# Task prompt
Your answer should be a number only: the count of lines in the following entries that contain "Digital".

# Source material

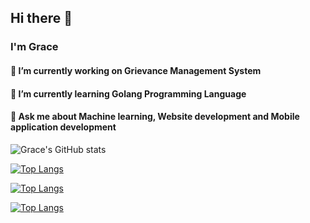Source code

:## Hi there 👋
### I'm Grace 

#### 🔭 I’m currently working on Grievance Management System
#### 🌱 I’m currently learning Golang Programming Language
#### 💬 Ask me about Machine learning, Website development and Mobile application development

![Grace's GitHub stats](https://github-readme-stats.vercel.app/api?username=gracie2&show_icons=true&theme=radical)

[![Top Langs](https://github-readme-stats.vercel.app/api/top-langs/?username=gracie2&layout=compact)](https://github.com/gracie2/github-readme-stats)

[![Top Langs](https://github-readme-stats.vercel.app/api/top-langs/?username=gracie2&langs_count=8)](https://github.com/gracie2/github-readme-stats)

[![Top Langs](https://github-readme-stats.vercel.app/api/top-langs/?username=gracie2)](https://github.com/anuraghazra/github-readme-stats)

* * *

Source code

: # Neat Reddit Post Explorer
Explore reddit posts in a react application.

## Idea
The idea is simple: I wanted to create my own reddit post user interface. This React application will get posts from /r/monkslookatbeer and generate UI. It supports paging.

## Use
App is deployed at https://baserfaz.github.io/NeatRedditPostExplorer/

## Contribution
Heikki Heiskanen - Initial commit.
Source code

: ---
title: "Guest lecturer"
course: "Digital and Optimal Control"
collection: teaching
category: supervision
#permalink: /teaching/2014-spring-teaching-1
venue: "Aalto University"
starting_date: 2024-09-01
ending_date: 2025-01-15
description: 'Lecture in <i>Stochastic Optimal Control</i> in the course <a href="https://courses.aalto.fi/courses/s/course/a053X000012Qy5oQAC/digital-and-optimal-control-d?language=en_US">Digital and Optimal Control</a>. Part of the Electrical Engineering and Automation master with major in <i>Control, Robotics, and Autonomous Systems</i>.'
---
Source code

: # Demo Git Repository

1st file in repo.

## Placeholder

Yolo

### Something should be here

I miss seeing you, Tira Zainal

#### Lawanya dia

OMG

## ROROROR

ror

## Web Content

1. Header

# Result below
2